*Work to be completed*
The records below must be reproduced exactly. Strip out the pictures.

Saved data entries
--- START ---

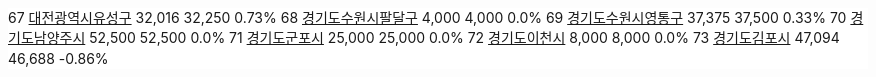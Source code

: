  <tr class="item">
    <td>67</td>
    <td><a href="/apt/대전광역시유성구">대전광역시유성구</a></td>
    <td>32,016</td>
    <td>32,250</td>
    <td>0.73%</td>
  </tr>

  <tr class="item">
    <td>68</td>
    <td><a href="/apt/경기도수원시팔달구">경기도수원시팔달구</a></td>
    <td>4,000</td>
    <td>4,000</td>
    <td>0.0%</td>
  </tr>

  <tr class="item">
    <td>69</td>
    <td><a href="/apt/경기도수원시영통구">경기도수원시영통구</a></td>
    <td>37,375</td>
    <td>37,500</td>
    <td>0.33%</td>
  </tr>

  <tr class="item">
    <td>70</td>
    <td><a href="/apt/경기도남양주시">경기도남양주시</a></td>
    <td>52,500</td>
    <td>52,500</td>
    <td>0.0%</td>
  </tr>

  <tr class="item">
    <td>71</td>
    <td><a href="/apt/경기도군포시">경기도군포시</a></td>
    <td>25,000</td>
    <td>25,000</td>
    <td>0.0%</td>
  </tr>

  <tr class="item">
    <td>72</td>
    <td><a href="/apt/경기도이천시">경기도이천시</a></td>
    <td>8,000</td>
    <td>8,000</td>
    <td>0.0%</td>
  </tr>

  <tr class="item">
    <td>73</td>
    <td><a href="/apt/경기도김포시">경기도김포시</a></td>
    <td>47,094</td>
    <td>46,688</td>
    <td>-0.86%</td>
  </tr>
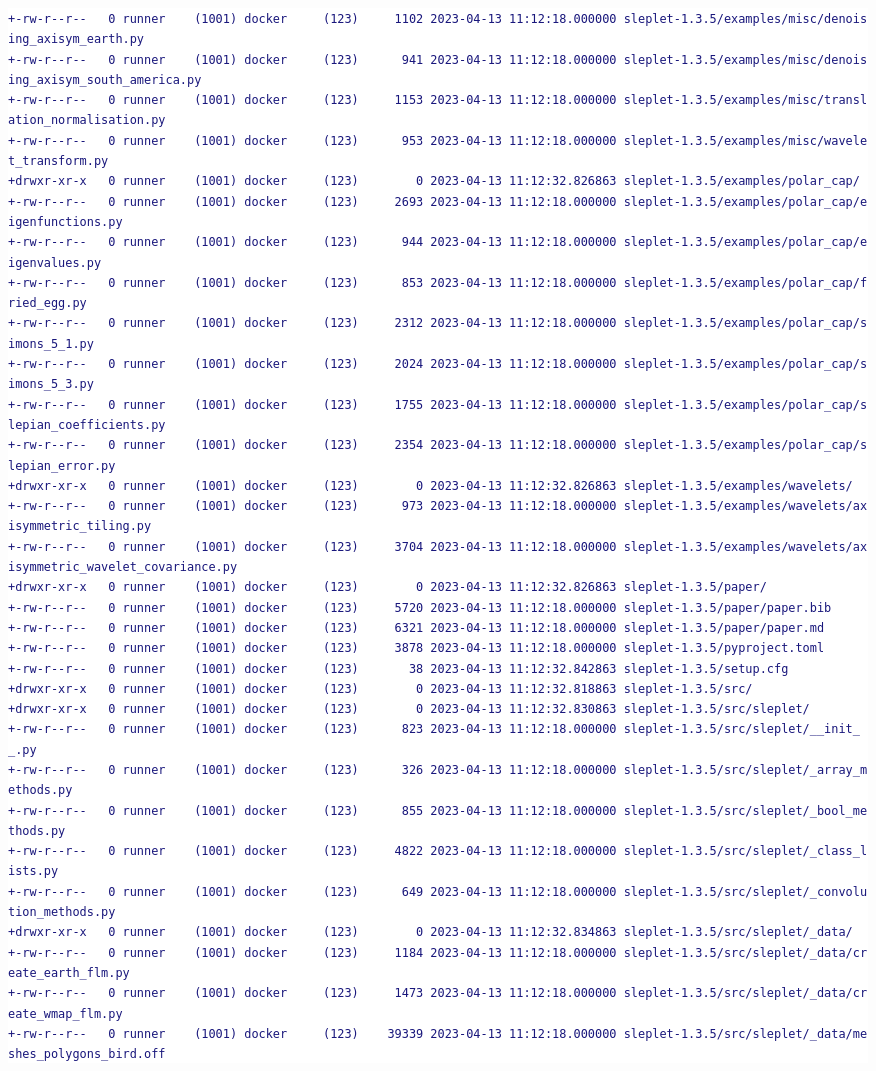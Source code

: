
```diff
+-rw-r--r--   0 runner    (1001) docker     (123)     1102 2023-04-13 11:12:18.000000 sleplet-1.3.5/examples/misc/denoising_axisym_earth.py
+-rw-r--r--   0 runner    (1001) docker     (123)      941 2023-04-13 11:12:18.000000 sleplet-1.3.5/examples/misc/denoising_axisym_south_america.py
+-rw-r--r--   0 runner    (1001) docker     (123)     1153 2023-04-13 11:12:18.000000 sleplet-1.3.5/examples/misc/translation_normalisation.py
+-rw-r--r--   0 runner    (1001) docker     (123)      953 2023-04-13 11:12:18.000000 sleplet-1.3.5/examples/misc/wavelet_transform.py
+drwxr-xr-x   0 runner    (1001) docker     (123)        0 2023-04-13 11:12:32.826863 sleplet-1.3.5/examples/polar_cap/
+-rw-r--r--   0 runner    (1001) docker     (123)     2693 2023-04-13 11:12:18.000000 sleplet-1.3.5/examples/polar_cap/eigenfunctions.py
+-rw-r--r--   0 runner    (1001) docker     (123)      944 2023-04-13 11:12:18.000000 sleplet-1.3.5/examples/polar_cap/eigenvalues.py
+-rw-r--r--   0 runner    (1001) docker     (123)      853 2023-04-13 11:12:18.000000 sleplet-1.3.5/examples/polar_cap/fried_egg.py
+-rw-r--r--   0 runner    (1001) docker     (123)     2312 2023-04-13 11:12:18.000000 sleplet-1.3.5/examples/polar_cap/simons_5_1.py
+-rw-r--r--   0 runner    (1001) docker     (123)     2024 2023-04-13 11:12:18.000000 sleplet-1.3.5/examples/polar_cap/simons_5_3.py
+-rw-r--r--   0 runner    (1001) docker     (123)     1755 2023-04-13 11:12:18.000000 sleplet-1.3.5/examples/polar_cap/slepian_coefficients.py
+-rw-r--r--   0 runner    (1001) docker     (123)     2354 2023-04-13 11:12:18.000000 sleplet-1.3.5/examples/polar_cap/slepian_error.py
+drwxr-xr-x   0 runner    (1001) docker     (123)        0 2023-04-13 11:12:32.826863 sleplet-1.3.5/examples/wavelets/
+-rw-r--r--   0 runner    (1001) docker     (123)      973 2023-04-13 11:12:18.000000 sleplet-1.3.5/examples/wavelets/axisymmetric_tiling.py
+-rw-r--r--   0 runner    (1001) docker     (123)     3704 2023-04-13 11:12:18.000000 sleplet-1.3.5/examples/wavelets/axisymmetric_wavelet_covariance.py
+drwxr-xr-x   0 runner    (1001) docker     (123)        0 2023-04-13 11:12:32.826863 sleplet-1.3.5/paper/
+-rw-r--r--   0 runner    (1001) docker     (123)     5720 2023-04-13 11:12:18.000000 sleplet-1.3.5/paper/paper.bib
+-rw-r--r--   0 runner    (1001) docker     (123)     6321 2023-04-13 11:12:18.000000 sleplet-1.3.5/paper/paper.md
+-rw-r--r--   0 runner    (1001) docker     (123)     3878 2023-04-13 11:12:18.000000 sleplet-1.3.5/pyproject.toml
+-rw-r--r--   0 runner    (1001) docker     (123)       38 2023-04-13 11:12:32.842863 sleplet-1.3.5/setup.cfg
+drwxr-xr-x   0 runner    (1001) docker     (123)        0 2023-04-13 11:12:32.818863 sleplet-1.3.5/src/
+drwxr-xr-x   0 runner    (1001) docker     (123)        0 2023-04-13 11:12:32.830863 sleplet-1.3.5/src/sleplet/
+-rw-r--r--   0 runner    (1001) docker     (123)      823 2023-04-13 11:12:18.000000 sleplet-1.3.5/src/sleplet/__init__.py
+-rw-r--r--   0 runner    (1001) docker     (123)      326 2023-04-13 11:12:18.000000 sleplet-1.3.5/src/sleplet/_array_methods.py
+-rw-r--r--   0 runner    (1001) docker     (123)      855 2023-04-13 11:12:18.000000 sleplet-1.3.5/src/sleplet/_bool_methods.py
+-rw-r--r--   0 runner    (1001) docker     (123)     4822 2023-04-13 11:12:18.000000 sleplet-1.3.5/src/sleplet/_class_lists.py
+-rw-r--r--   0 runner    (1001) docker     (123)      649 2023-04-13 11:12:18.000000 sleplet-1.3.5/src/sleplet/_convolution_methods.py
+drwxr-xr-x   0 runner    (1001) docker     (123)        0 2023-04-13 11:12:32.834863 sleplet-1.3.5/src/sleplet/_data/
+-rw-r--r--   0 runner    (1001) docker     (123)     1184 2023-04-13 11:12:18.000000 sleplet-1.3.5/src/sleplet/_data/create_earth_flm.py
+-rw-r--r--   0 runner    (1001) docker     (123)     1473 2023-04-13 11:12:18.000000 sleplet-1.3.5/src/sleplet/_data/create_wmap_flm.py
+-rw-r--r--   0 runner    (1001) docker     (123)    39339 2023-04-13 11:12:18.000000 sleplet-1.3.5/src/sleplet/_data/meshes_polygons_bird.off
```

--- END ---

*Exercise solution*
Source code

:  <tr class="item">
    <td>67</td>
    <td><a href="/apt/대전광역시유성구">대전광역시유성구</a></td>
    <td>32,016</td>
    <td>32,250</td>
    <td>0.73%</td>
  </tr>

  <tr class="item">
    <td>68</td>
    <td><a href="/apt/경기도수원시팔달구">경기도수원시팔달구</a></td>
    <td>4,000</td>
    <td>4,000</td>
    <td>0.0%</td>
  </tr>

  <tr class="item">
    <td>69</td>
    <td><a href="/apt/경기도수원시영통구">경기도수원시영통구</a></td>
    <td>37,375</td>
    <td>37,500</td>
    <td>0.33%</td>
  </tr>

  <tr class="item">
    <td>70</td>
    <td><a href="/apt/경기도남양주시">경기도남양주시</a></td>
    <td>52,500</td>
    <td>52,500</td>
    <td>0.0%</td>
  </tr>

  <tr class="item">
    <td>71</td>
    <td><a href="/apt/경기도군포시">경기도군포시</a></td>
    <td>25,000</td>
    <td>25,000</td>
    <td>0.0%</td>
  </tr>

  <tr class="item">
    <td>72</td>
    <td><a href="/apt/경기도이천시">경기도이천시</a></td>
    <td>8,000</td>
    <td>8,000</td>
    <td>0.0%</td>
  </tr>

  <tr class="item">
    <td>73</td>
    <td><a href="/apt/경기도김포시">경기도김포시</a></td>
    <td>47,094</td>
    <td>46,688</td>
    <td>-0.86%</td>
  </tr>
Source code

:
```diff
+-rw-r--r--   0 runner    (1001) docker     (123)     1102 2023-04-13 11:12:18.000000 sleplet-1.3.5/examples/misc/denoising_axisym_earth.py
+-rw-r--r--   0 runner    (1001) docker     (123)      941 2023-04-13 11:12:18.000000 sleplet-1.3.5/examples/misc/denoising_axisym_south_america.py
+-rw-r--r--   0 runner    (1001) docker     (123)     1153 2023-04-13 11:12:18.000000 sleplet-1.3.5/examples/misc/translation_normalisation.py
+-rw-r--r--   0 runner    (1001) docker     (123)      953 2023-04-13 11:12:18.000000 sleplet-1.3.5/examples/misc/wavelet_transform.py
+drwxr-xr-x   0 runner    (1001) docker     (123)        0 2023-04-13 11:12:32.826863 sleplet-1.3.5/examples/polar_cap/
+-rw-r--r--   0 runner    (1001) docker     (123)     2693 2023-04-13 11:12:18.000000 sleplet-1.3.5/examples/polar_cap/eigenfunctions.py
+-rw-r--r--   0 runner    (1001) docker     (123)      944 2023-04-13 11:12:18.000000 sleplet-1.3.5/examples/polar_cap/eigenvalues.py
+-rw-r--r--   0 runner    (1001) docker     (123)      853 2023-04-13 11:12:18.000000 sleplet-1.3.5/examples/polar_cap/fried_egg.py
+-rw-r--r--   0 runner    (1001) docker     (123)     2312 2023-04-13 11:12:18.000000 sleplet-1.3.5/examples/polar_cap/simons_5_1.py
+-rw-r--r--   0 runner    (1001) docker     (123)     2024 2023-04-13 11:12:18.000000 sleplet-1.3.5/examples/polar_cap/simons_5_3.py
+-rw-r--r--   0 runner    (1001) docker     (123)     1755 2023-04-13 11:12:18.000000 sleplet-1.3.5/examples/polar_cap/slepian_coefficients.py
+-rw-r--r--   0 runner    (1001) docker     (123)     2354 2023-04-13 11:12:18.000000 sleplet-1.3.5/examples/polar_cap/slepian_error.py
+drwxr-xr-x   0 runner    (1001) docker     (123)        0 2023-04-13 11:12:32.826863 sleplet-1.3.5/examples/wavelets/
+-rw-r--r--   0 runner    (1001) docker     (123)      973 2023-04-13 11:12:18.000000 sleplet-1.3.5/examples/wavelets/axisymmetric_tiling.py
+-rw-r--r--   0 runner    (1001) docker     (123)     3704 2023-04-13 11:12:18.000000 sleplet-1.3.5/examples/wavelets/axisymmetric_wavelet_covariance.py
+drwxr-xr-x   0 runner    (1001) docker     (123)        0 2023-04-13 11:12:32.826863 sleplet-1.3.5/paper/
+-rw-r--r--   0 runner    (1001) docker     (123)     5720 2023-04-13 11:12:18.000000 sleplet-1.3.5/paper/paper.bib
+-rw-r--r--   0 runner    (1001) docker     (123)     6321 2023-04-13 11:12:18.000000 sleplet-1.3.5/paper/paper.md
+-rw-r--r--   0 runner    (1001) docker     (123)     3878 2023-04-13 11:12:18.000000 sleplet-1.3.5/pyproject.toml
+-rw-r--r--   0 runner    (1001) docker     (123)       38 2023-04-13 11:12:32.842863 sleplet-1.3.5/setup.cfg
+drwxr-xr-x   0 runner    (1001) docker     (123)        0 2023-04-13 11:12:32.818863 sleplet-1.3.5/src/
+drwxr-xr-x   0 runner    (1001) docker     (123)        0 2023-04-13 11:12:32.830863 sleplet-1.3.5/src/sleplet/
+-rw-r--r--   0 runner    (1001) docker     (123)      823 2023-04-13 11:12:18.000000 sleplet-1.3.5/src/sleplet/__init__.py
+-rw-r--r--   0 runner    (1001) docker     (123)      326 2023-04-13 11:12:18.000000 sleplet-1.3.5/src/sleplet/_array_methods.py
+-rw-r--r--   0 runner    (1001) docker     (123)      855 2023-04-13 11:12:18.000000 sleplet-1.3.5/src/sleplet/_bool_methods.py
+-rw-r--r--   0 runner    (1001) docker     (123)     4822 2023-04-13 11:12:18.000000 sleplet-1.3.5/src/sleplet/_class_lists.py
+-rw-r--r--   0 runner    (1001) docker     (123)      649 2023-04-13 11:12:18.000000 sleplet-1.3.5/src/sleplet/_convolution_methods.py
+drwxr-xr-x   0 runner    (1001) docker     (123)        0 2023-04-13 11:12:32.834863 sleplet-1.3.5/src/sleplet/_data/
+-rw-r--r--   0 runner    (1001) docker     (123)     1184 2023-04-13 11:12:18.000000 sleplet-1.3.5/src/sleplet/_data/create_earth_flm.py
+-rw-r--r--   0 runner    (1001) docker     (123)     1473 2023-04-13 11:12:18.000000 sleplet-1.3.5/src/sleplet/_data/create_wmap_flm.py
+-rw-r--r--   0 runner    (1001) docker     (123)    39339 2023-04-13 11:12:18.000000 sleplet-1.3.5/src/sleplet/_data/meshes_polygons_bird.off
```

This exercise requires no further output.